Seek and Range Query Performance · TidesDB v6.1.0 vs RocksDB v10.7.5

by Alex Gaetano Padula

published on December 17th, 2025

After optimizing TidesDB’s seek and range query performance, I want to share the architectural decisions that led to some remarkable results. The benchmarks show TidesDB achieving 4.17x faster random seeks and 4.74x faster sequential seeks compared to RocksDB. This isn’t luck or cherry-picked workloads - it’s the result of specific design choices around block caching, index structures, and memory management.
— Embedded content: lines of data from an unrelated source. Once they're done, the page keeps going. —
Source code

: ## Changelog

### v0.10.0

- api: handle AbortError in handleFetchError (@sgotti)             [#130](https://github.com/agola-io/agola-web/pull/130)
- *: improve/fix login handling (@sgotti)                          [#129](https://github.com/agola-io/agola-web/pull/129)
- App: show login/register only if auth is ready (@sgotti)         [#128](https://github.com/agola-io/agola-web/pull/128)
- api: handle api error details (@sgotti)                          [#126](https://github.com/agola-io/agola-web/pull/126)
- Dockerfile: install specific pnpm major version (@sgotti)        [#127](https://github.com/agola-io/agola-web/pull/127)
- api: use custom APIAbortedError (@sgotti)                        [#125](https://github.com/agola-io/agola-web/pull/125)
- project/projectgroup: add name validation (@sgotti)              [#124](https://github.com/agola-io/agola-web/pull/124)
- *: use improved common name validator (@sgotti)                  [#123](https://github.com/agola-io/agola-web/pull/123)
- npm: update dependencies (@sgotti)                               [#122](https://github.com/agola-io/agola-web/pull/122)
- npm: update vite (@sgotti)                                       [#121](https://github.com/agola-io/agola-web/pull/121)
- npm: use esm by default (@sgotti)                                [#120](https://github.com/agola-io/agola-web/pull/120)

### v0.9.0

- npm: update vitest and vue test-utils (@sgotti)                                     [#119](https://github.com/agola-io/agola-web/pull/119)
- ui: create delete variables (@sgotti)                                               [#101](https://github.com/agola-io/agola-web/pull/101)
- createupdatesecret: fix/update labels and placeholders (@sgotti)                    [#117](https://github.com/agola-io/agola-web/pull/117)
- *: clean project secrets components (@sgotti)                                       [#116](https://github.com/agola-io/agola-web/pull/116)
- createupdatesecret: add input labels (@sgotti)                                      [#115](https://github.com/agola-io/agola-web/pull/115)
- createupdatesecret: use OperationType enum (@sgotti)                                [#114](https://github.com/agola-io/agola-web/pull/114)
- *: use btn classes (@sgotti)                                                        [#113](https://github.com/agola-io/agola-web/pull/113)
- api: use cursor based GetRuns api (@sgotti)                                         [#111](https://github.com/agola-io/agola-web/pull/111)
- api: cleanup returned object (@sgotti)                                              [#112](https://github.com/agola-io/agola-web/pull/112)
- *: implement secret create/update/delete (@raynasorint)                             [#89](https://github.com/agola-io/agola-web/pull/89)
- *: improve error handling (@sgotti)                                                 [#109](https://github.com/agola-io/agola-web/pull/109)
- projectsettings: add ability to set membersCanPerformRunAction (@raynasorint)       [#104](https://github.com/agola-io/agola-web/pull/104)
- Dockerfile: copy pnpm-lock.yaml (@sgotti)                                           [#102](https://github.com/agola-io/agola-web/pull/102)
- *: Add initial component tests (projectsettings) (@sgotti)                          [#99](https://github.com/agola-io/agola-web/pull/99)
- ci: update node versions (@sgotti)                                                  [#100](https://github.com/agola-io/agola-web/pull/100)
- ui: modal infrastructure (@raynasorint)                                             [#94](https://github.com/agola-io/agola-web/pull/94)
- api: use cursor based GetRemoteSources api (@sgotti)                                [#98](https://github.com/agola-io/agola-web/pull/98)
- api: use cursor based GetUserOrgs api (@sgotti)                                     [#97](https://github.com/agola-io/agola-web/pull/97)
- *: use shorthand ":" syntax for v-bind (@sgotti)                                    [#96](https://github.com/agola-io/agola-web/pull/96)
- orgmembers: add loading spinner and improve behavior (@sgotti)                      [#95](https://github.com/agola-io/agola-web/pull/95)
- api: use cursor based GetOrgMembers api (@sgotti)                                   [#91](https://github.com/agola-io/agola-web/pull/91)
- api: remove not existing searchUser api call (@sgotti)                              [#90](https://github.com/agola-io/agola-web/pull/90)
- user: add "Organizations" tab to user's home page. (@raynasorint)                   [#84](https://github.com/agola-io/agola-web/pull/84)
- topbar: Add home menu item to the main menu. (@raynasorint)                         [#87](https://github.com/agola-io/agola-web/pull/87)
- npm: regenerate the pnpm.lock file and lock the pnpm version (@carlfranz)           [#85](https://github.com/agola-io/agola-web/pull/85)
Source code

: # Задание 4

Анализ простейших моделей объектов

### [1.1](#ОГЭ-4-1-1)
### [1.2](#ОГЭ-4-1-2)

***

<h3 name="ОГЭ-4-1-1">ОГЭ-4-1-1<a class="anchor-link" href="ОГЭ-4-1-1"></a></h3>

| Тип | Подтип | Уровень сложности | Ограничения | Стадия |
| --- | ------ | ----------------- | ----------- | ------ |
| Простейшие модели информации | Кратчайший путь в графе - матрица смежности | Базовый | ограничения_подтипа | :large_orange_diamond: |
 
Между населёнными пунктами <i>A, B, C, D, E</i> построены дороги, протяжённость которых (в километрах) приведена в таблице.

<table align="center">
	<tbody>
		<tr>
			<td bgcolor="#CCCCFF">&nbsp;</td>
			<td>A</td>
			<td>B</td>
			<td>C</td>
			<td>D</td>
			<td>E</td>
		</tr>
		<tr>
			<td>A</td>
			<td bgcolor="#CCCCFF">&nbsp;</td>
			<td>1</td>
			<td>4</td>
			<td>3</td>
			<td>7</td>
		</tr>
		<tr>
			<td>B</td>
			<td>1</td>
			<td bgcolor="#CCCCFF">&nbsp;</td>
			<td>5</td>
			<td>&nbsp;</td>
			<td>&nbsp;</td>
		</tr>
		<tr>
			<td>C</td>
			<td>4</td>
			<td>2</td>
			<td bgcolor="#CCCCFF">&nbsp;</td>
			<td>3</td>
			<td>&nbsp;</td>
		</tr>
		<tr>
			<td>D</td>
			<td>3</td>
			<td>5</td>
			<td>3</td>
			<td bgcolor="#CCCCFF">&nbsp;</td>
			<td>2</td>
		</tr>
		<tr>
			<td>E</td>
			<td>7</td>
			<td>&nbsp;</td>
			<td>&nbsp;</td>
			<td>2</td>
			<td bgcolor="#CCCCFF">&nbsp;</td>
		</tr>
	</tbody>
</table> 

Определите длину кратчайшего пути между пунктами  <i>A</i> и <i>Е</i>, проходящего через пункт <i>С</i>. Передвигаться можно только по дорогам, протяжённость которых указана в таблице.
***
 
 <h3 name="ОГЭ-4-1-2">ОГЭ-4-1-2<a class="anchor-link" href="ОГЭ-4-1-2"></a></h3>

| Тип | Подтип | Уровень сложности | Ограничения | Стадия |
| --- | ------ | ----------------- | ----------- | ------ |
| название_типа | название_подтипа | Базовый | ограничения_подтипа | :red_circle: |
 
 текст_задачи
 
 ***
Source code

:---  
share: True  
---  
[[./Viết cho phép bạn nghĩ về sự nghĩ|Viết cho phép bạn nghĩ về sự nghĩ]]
You can download the raw benchmark report here

You can find the benchtool source code here and run your own benchmarks!

Test Environment

Hardware

Intel Core i7-11700K (8 cores, 16 threads) @ 4.9GHz
48GB DDR4
Western Digital 500GB WD Blue 3D NAND Internal PC SSD (SATA)
Ubuntu 23.04 x86_64 6.2.0-39-generic

Software Versions

TidesDB v6.1.0
RocksDB v10.7.5
GCC with -O3 optimization

Test Configuration

Sync Mode · DISABLED (maximum performance)
Threads · 8 concurrent threads
Key Size · 16 bytes (unless specified)
Value Size · 100 bytes (unless specified)

The Seek Performance Problem

LSM-trees are traditionally optimized for writes, not point lookups. When you seek to a specific key, you potentially need to:

Check bloom filters across multiple SSTables
Load block indices from disk
Binary search the index to find the right block
Read and decompress the block
Binary search within the block for the key

Each disk I/O adds milliseconds. With dozens of SSTables across multiple levels, seeks can become prohibitively expensive. RocksDB addresses this with block caching and table caching, but there’s room for improvement.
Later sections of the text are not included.